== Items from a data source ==
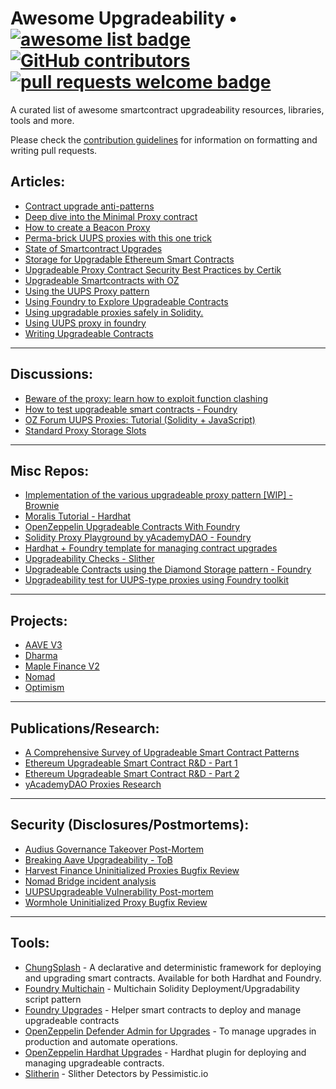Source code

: # Awesome Upgradeability • <a href="https://github.com/sindresorhus/awesome"> <img alt="awesome list badge" src="https://cdn.rawgit.com/sindresorhus/awesome/d7305f38d29fed78fa85652e3a63e154dd8e8829/media/badge.svg"></a> <a href="https://github.com/nomad-xyz/awesome-interoperability/graphs/contributors"> <img alt="GitHub contributors" src="https://img.shields.io/github/contributors/PraneshASP/awesome-upgradeability"></a> <a href="http://makeapullrequest.com"> <img alt="pull requests welcome badge" src="https://img.shields.io/badge/PRs-welcome-brightgreen.svg?style=flat"> </a>

<p>A curated list of awesome smartcontract upgradeability resources, libraries, tools and more.</p>
<p>Please check the <a href="CONTRIBUTING.md">contribution guidelines</a> for information on formatting and writing pull requests.</p>

## Articles:

- [Contract upgrade anti-patterns](https://blog.trailofbits.com/2018/09/05/contract-upgrade-anti-patterns/)
- [Deep dive into the Minimal Proxy contract](https://blog.openzeppelin.com/deep-dive-into-the-minimal-proxy-contract/)
- [How to create a Beacon Proxy](https://medium.com/coinmonks/how-to-create-a-beacon-proxy-3d55335f7353)
- [Perma-brick UUPS proxies with this one trick](https://iosiro.com/blog/openzeppelin-uups-proxy-vulnerability-disclosure)
- [State of Smartcontract Upgrades](https://blog.openzeppelin.com/the-state-of-smart-contract-upgrades/)
- [Storage for Upgradable Ethereum Smart Contracts](https://mixbytes.io/blog/storage-upgradable-ethereum-smart-contracts)
- [Upgradeable Proxy Contract Security Best Practices by Certik](https://www.certik.com/resources/blog/FnfYrOCsy3MG9s9gixfbJ-upgradeable-proxy-contract-security-best-practices)
- [Upgradeable Smartcontracts with OZ](https://piedao.notion.site/Upgradeable-Contracts-with-OZ-e1657f19c569475098a4ebf2a08a5d2b#0af0a20f660a45b3b72b9200d483d07a)
- [Using the UUPS Proxy pattern](https://blog.logrocket.com/using-uups-proxy-pattern-upgrade-smart-contracts/)
- [Using Foundry to Explore Upgradeable Contracts](https://runtimeverification.com/blog/using-foundry-to-explore-upgradeable-contracts-part-1)
- [Using upgradable proxies safely in Solidity.](https://medium.com/@Railgun_Project/using-upgradable-proxies-safely-in-solidity-e60d9ee31376)
- [Using UUPS proxy in foundry](https://teletype.in/@xni/ZGY6w5o9PYy)
- [Writing Upgradeable Contracts](https://docs.openzeppelin.com/upgrades-plugins/1.x/writing-upgradeable)

---

## Discussions:

- [Beware of the proxy: learn how to exploit function clashing](https://forum.openzeppelin.com/t/beware-of-the-proxy-learn-how-to-exploit-function-clashing/1070)
- [How to test upgradeable smart contracts - Foundry](https://github.com/foundry-rs/foundry/issues/2800)
- [OZ Forum UUPS Proxies: Tutorial (Solidity + JavaScript)](https://forum.openzeppelin.com/t/uups-proxies-tutorial-solidity-javascript/7786)
- [Standard Proxy Storage Slots](https://github.com/ethereum/EIPs/pull/1967#issuecomment-489276813)

---

## Misc Repos:

- [Implementation of the various upgradeable proxy pattern [WIP] - Brownie](https://github.com/MikeSpa/proxy-pattern)
- [Moralis Tutorial - Hardhat](https://github.com/YosephKS/moralis-upgradeable-smart-contracts/tree/main)
- [OpenZeppelin Upgradeable Contracts With Foundry](https://github.com/jordaniza/OZ-Upgradeable-Foundry)
- [Solidity Proxy Playground by yAcademyDAO - Foundry](https://github.com/YAcademy-Residents/Solidity-Proxy-Playground)
- [Hardhat + Foundry template for managing contract upgrades](https://github.com/HashHaran/foundry-upgrade-hardhat)
- [Upgradeability Checks - Slither](https://github.com/crytic/slither/wiki/Upgradeability-Checks)
- [Upgradeable Contracts using the Diamond Storage pattern - Foundry](https://github.com/0xPhaze/UDS)
- [Upgradeability test for UUPS-type proxies using Foundry toolkit](https://github.com/MatinR1/UpgradeableTest)

---

## Projects:

- [AAVE V3](https://github.com/aave/aave-v3-core/tree/master/contracts/protocol/libraries/aave-upgradeability)
- [Dharma](https://github.com/dharma-eng/dharma-smart-wallet/blob/master/contracts/proxies/smart-wallet/UpgradeBeaconProxyV1.sol)
- [Maple Finance V2](https://github.com/maple-labs/maple-core-v2/tree/main)
- [Nomad](https://github.com/nomad-xyz/monorepo/tree/main/packages/contracts-core/contracts/upgrade)
- [Optimism](https://github.com/ethereum-optimism/optimism/blob/develop/packages/contracts-bedrock/contracts/universal/Proxy.sol)

---

## Publications/Research:

- [A Comprehensive Survey of Upgradeable Smart Contract Patterns](https://arxiv.org/pdf/2304.03405.pdf)
- [Ethereum Upgradeable Smart Contract R&D - Part 1](https://blog.indorse.io/ethereum-upgradeable-smart-contract-strategies-456350d0557c)
- [Ethereum Upgradeable Smart Contract R&D - Part 2](https://medium.com/coinmonks/summary-of-ethereum-upgradeable-smart-contract-r-d-part-2-2020-db141af915a0)
- [yAcademyDAO Proxies Research](https://proxies.yacademy.dev/)

---

## Security (Disclosures/Postmortems):

- [Audius Governance Takeover Post-Mortem](https://blog.audius.co/article/audius-governance-takeover-post-mortem-7-23-22)
- [Breaking Aave Upgradeability - ToB](https://blog.trailofbits.com/2020/12/16/breaking-aave-upgradeability/)
- [Harvest Finance Uninitialized Proxies Bugfix Review](https://medium.com/immunefi/harvest-finance-uninitialized-proxies-bug-fix-postmortem-ea5c0f7af96b)
- [Nomad Bridge incident analysis](https://medium.com/immunefi/hack-analysis-nomad-bridge-august-2022-5aa63d53814a)
- [UUPSUpgradeable Vulnerability Post-mortem](https://forum.openzeppelin.com/t/uupsupgradeable-vulnerability-post-mortem/15680)
- [Wormhole Uninitialized Proxy Bugfix Review](https://medium.com/immunefi/wormhole-uninitialized-proxy-bugfix-review-90250c41a43a)

---

## Tools:

- [ChungSplash](https://github.com/chugsplash/chugsplash) - A declarative and deterministic framework for deploying and upgrading smart contracts. Available for both Hardhat and Foundry.
- [Foundry Multichain](https://github.com/timurguvenkaya/foundry-multichain) - Multichain Solidity Deployment/Upgradability script pattern
- [Foundry Upgrades](https://github.com/odyslam/foundry-upgrades) - Helper smart contracts to deploy and manage upgradeable contracts
- [OpenZeppelin Defender Admin for Upgrades](https://docs.openzeppelin.com/defender/admin#upgrades) - To manage upgrades in production and automate operations.
- [OpenZeppelin Hardhat Upgrades](https://github.com/OpenZeppelin/openzeppelin-upgrades/tree/master/packages/plugin-hardhat/) - Hardhat plugin for deploying and managing upgradeable contracts.
- [Slitherin](https://github.com/pessimistic-io/slitherin) - Slither Detectors by Pessimistic.io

== Directions ==
For this exercise, output exactly the lines above from the line with "Deployment/Upgradability script pattern" to the line with "- [OpenZeppelin Hardhat", counting both, and leave out the rest.

== Expected output ==
- [Foundry Multichain](https://github.com/timurguvenkaya/foundry-multichain) - Multichain Solidity Deployment/Upgradability script pattern
- [Foundry Upgrades](https://github.com/odyslam/foundry-upgrades) - Helper smart contracts to deploy and manage upgradeable contracts
- [OpenZeppelin Defender Admin for Upgrades](https://docs.openzeppelin.com/defender/admin#upgrades) - To manage upgrades in production and automate operations.
- [OpenZeppelin Hardhat Upgrades](https://github.com/OpenZeppelin/openzeppelin-upgrades/tree/master/packages/plugin-hardhat/) - Hardhat plugin for deploying and managing upgradeable contracts.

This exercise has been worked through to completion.